A planar bipedal cheetah-style runner. The agent torques 6 actuators across the body to maintain forward locomotion across flat ground.

CheetahRun

CheetahRun

Property Value
Canonical ID mjx/cheetah_run-v0
Action space Box(-1.0, 1.0, (6,), float32)
Observation space Box(-inf, inf, (17,), float32)
Episode length 1000
Config {"ctrl_dt": 0.01, "sim_dt": 0.01, "naconmax": 100_000, "njmax": 100}

Description

The half-cheetah body runs rightward across flat ground. Six actuators across the torso and legs drive the gait. The body is planar, so the cheetah can't tip sideways, but it can collapse forward or backward — which is the main failure mode for naive policies that throw all their weight into raw acceleration.

Rewards

Uses a dense reward with a tolerance indicator over forward speed:

Python
1
2
3
4
5
6
7
8
speed = torso_subtreelinvel[0]  # forward velocity
reward = tolerance(
    speed,
    bounds=(RUN_SPEED, inf),
    margin=RUN_SPEED,
    value_at_margin=0,
    sigmoid="linear",
)

tolerance is DM Control's smooth indicator. Here it's used with a linear sigmoid, so the reward returns:

  • 1.0 once speed >= RUN_SPEED.
  • A linear ramp from 0.0 (at speed 0) to 1.0 (at RUN_SPEED).
  • 0.0 if speed dips negative (running backwards).

Starting state

1
2
obs = [-0.1     0.0349 -0.0361  0.0071 -0.0729  0.0074 -0.0493 -0.0379
       -0.0113 -0.0086  0.0134 -0.0104  0.0007 -0.0228 -0.0005 -0.0484 -0.0615]

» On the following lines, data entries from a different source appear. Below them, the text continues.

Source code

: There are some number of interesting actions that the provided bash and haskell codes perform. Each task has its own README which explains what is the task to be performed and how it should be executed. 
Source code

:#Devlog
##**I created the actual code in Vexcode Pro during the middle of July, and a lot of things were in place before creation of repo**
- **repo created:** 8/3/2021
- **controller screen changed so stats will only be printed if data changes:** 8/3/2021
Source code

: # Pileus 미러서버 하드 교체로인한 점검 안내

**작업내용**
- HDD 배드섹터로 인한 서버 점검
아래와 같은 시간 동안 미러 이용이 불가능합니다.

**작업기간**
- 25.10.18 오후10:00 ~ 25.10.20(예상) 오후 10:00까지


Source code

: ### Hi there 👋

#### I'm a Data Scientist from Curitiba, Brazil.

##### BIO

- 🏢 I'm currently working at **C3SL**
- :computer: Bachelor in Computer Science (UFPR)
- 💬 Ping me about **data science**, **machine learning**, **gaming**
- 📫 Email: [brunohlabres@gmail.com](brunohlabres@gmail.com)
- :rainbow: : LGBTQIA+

(joint positions followed by joint velocities — body at rest with a small randomisation.)

Termination

Episode ends when step >= max_steps (default 1000). No early termination on falling.

Usage

Python
1
2
import envrax
env = envrax.make("mjx/cheetah_run-v0")

Reference

Upstream: mujoco_playground/_src/dm_control_suite/cheetah.py.